= Karnevalsbotschafter =

 Karnevalsbotschafter (Carnival's Ambassador) op. 270 is a waltz composed by Johann Strauss II in the autumn of 1862 during his honeymoon with his first wife Henrietta Treffz in Venice. It was first performed at the 50th anniversary celebration of the Vienna's Gesellschaft der Musikfreunde (Society of Friends of Music in Vienna) at the 'Sperl' dance hall on 11 November 1862.

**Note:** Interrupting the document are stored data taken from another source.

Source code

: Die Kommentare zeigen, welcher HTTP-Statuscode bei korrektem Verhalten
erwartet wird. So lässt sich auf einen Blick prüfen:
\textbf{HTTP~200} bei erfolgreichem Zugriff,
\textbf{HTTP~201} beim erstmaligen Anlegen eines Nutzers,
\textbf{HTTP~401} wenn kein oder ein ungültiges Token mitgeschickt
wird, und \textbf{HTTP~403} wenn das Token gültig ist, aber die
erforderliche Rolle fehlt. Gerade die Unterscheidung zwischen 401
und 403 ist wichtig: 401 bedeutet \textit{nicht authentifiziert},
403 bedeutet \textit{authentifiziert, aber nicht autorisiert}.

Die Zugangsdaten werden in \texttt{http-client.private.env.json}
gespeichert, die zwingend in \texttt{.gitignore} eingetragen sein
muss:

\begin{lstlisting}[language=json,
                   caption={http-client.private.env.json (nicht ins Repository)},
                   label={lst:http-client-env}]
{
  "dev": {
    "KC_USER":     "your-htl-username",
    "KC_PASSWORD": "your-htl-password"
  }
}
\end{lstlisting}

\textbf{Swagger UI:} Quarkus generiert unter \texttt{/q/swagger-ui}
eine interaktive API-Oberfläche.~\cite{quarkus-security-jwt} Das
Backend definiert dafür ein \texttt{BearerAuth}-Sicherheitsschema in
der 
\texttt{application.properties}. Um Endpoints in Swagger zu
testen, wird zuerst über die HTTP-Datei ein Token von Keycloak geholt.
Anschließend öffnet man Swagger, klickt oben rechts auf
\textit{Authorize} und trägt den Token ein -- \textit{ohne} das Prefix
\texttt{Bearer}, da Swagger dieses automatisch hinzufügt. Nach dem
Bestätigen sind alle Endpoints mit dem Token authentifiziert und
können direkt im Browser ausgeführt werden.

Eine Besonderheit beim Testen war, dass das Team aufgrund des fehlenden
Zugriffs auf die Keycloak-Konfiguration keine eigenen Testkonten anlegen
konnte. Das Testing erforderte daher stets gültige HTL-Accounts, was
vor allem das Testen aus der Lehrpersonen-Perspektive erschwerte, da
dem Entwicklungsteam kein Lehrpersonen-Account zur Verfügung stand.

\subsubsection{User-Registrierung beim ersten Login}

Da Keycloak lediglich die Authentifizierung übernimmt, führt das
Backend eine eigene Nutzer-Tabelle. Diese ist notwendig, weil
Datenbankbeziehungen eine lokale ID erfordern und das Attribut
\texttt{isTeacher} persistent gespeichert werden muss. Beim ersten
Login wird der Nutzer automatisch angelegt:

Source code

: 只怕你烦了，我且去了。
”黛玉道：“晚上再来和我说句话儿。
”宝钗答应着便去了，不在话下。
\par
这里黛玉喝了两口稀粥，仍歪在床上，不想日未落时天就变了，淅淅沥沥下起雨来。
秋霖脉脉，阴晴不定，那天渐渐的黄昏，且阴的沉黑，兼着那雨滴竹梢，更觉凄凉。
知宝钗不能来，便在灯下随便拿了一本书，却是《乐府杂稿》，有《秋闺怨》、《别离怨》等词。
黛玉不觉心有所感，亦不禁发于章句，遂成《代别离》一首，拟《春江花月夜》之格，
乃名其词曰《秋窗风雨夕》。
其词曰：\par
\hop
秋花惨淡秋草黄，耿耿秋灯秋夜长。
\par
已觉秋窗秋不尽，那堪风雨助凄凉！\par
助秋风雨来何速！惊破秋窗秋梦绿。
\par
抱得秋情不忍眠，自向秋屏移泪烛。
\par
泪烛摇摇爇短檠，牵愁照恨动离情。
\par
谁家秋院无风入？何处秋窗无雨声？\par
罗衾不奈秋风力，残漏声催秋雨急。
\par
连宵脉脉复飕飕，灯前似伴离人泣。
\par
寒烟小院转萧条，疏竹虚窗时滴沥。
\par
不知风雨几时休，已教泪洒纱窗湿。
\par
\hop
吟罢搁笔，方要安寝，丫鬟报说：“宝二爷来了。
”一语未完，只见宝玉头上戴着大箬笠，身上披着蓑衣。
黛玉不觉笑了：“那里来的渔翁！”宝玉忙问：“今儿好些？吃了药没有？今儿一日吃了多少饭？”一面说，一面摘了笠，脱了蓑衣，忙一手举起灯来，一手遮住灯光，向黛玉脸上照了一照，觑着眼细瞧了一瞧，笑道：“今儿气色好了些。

Trumpets announce the first bars, before a loud chord interrupts; signalling the waltz proper. Pizzicato strings support the first waltz theme although other instruments carry the main melody. Waltz 1B is punctuated by loud chords and is loud for the entire passage. Waltz 2A has triangles as accompaniment whereas waltz 2B is gentle. Waltz 3A starts with a brief intrada and is decorated with trills whereas waltz 3B's principal melody is carried by cellos and double basses. Waltz 4A is livelier than the previous waltz part and waltz 4B is dominated by the flute. Waltz 5B has a timpani beat and waltz 5B reconciles the earlier sections. A brief coda is introduced and waltz 1B is repeated. Without halting nor slowing down for a moment, the first waltz theme makes a re-entry, before rising chords heralds its close, complete with a snare-drumroll and brass flourish.